Saint-Malon-sur-Mel et la mémoire de la Grande Guerre.

(Bulletin Municipal (Saint-Malon-sur-Mel), n° 57 (Décembre 2014), p. 30).




« Dans le but d’honorer la mémoire des enfants de Saint-Malon morts pour la Patrie et de rappeler aux générations futures le sacrifice de leurs aînés », le Conseil Municipal de Saint-Malon-sur-Mel décide, le 6 novembre 1932, de contracter auprès du Crédit Foncier de France un emprunt de 15 000 francs (environ 9 000 euros d’aujourd’hui), pour l’érection d’un monument aux morts de la Grande Guerre.

            Ce monument sera réalisé par l’auteur de nombreux monuments aux morts en Ille-et-Vilaine (ceux de Hédé, Vern-sur-Seiche, Ossé, Saint-Grégoire et Servon-sur-Vilaine, par exemple),  le sculpteur Joseph Tardivel (né à Cesson en 1869), avec le concours du granitier Lemétayer de Saint-Aubin-du Cormier. Sur deux plaques apposées de part et d’autre d’i-un poilu grandeur nature figurent pour chaque année de la Guerre les noms de trente-trois enfants de Saint-Malon morts pour la France entre 1914 et 1918. Une plaque a été ajoutée par la suite, avec les noms des morts en 1939-1945 et en Afrique Française du Nord.

Pour comprendre les raisons de la date relativement tardive de cette initiative, il faut rappeler que, dès le 24 novembre 1918, six jours seulement après l’Armistice, le maire de l’époque, Pierre-Marie Vitre, avait proposé au Conseil municipal “la création dans le cimetière d’un monument ou plaque commémorant le nom des enfants de la Commune qui sont morts pour la France”. La plaque —un choix qui sera également fait par les communes de Saint-Gonlay, Bléruais ou Saint-Péran—réalisée en 1919 par la maison Clément de Rennes pour 550 francs (690 euros 2010) est toujours visible sur le mur Nord du cimetière, au fond de l’allée centrale.
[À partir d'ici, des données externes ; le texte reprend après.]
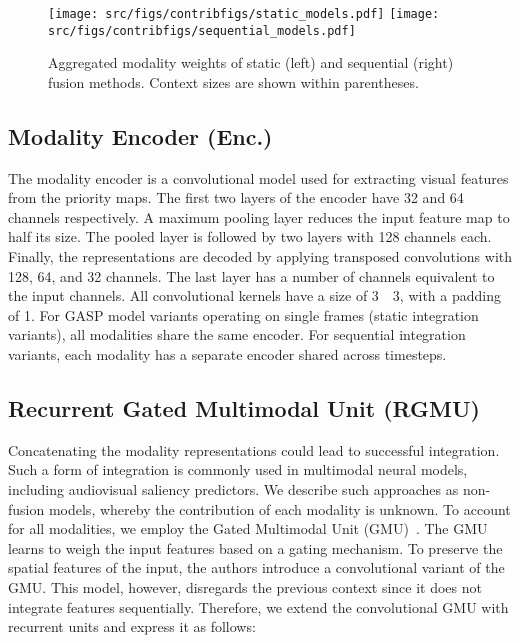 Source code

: \documentclass{article}
\begin{document}
\begin{figure*}[ht]
\centering

{\texttt{[image: src/figs/contribfigs/static\_models.pdf]}
\label{cat}}
{\texttt{[image: src/figs/contribfigs/sequential\_models.pdf]}
\label{bat}}





\caption{Aggregated modality weights of static (left) and sequential (right) fusion methods. Context sizes are shown within parentheses.}
\label{fig:combchart}
\end{figure*}

\subsection{Modality Encoder (Enc.)}
The modality encoder is a convolutional model used for extracting visual features from the priority maps. 
The first two layers of the encoder have 32 and 64 channels respectively. A maximum pooling layer reduces the input feature map to half its size. The pooled layer is followed by two layers with 128 channels each. Finally, the representations are decoded by applying transposed convolutions with 128, 64, and 32 channels. The last layer has a number of channels equivalent to the input channels. All convolutional kernels have a size of 3~~3, with a padding of 1. For GASP model variants operating on single frames (static integration variants), all modalities share the same encoder. For sequential integration variants, each modality has a separate encoder shared across timesteps.


\subsection{Recurrent Gated Multimodal Unit (RGMU)}

Concatenating the modality representations could lead to successful integration. Such a form of integration is commonly used in multimodal neural models, including audiovisual saliency predictors. We describe such approaches as non-fusion models, whereby the contribution of each modality is unknown. To account for all modalities, we employ the Gated Multimodal Unit (GMU)~\cite{arevalo2020gated}. The GMU learns to weigh the input features based on a gating mechanism.
To preserve the spatial features of the input, the authors introduce a convolutional variant of the GMU. This model, however, disregards the previous context since it does not integrate features sequentially. 
Therefore, we extend the convolutional GMU with recurrent units and express it as follows: 
\end{document}
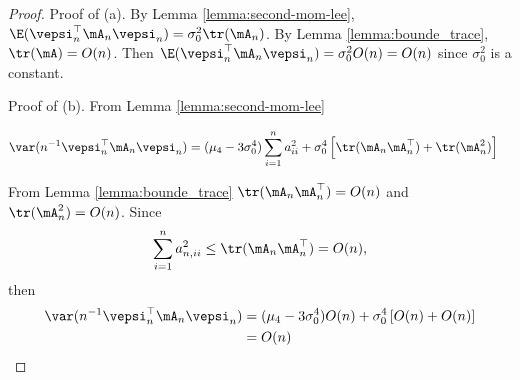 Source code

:\documentclass[english,12pt]{book}\usepackage[]{graphicx}\usepackage[]{xcolor}
\begin{document}
\begin{proof}
Proof of (a). By Lemma \ref{lemma:second-mom-lee}, $\E(\vepsi_n^\top\mA_n\vepsi_n) = \sigma_{0}^2\tr(\mA_n)$. By Lemma \ref{lemma:bounde_trace}, $\tr(\mA) = O(n)$. Then $\E(\vepsi_n^\top\mA_n\vepsi_n) = \sigma_{0}^2 O(n) = O(n)$ since $\sigma_{0}^2$ is a constant. 


Proof of (b). From Lemma \ref{lemma:second-mom-lee}

\begin{equation}
\begin{aligned}
  \var(n^{-1}\vepsi_n^\top\mA_n\vepsi_n) & = (\mu_4 - 3\sigma^4_0)\sum_{i = 1}^na_{ii}^2+\sigma^4_0\left[\tr(\mA_n\mA_n^\top)+\tr(\mA^2_n)\right]
\end{aligned}
\end{equation}

From Lemma \ref{lemma:bounde_trace} $\tr(\mA_n\mA_n^\top) = O(n)$ and $\tr(\mA_n^2) = O(n)$. Since 
\begin{equation*}
  \sum_{i = 1}^n a_{n, ii}^2 \leq \tr(\mA_n\mA_n^\top) = O(n), 
\end{equation*}
%
then 
\begin{equation}
\begin{aligned}
  \var(n^{-1}\vepsi_n^\top\mA_n\vepsi_n) & = (\mu_4 - 3\sigma^4_0)O(n)+\sigma^4_0\left[O(n)+ O(n)\right] \\
  & = O(n)
\end{aligned}
\end{equation}


\end{proof}
\end{document}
Y figurent, par ordre chronologique de décès, les noms de trente-trois Malonnais  « morts pour la France », à partir de la liste des 184 mobilisés que le maire avait dressée, le 28 mai 1916, « afin que les Archives de la Mairie conservent à jamais un souvenir de la Grande Guerre ». Cette liste où sont notées les dates de naissance et de mobilisation des 184 Malonnais qui avaient alors entre 20 et 40 ans (en 1911, Saint-Malon comptait 976 habitants dont 464 de sexe masculin), sera complétée par la suite, avec en particulier la mention des morts (quinze), des disparus (huit), des blessés ou internés (onze) ou des prisonniers (huit), certains d’entre eux également blessés et/ou morts en captivité.

Quatorze ans plus tard,  alors que beaucoup de communes avoisinantes ont depuis longtemps érigé un monument aux morts de la Grande Guerre (Saint-Méen en 1919, Iffendic en 1920, Gaël en 1921 ou Paimpont en 1923, par exemple), l’œuvre entreprise en 1918 par P.-A. Vitre se trouve donc couronnée avec l’érection, sur la place de l’église, d’un monument aux morts.


            L’inauguration eut lieu le dimanche 23 avril 1933, sous une pluie battante, et on peut trouver dans l’Ouest-Eclair du lendemain (http://gallica.bnf.fr/ark:/12148/bpt6k6592588/f5.image), assorti d’une photo, un compte-rendu détaillé de la cérémonie, au cours de laquelle les croix de combattants furent remises à plus de 80 anciens poilus.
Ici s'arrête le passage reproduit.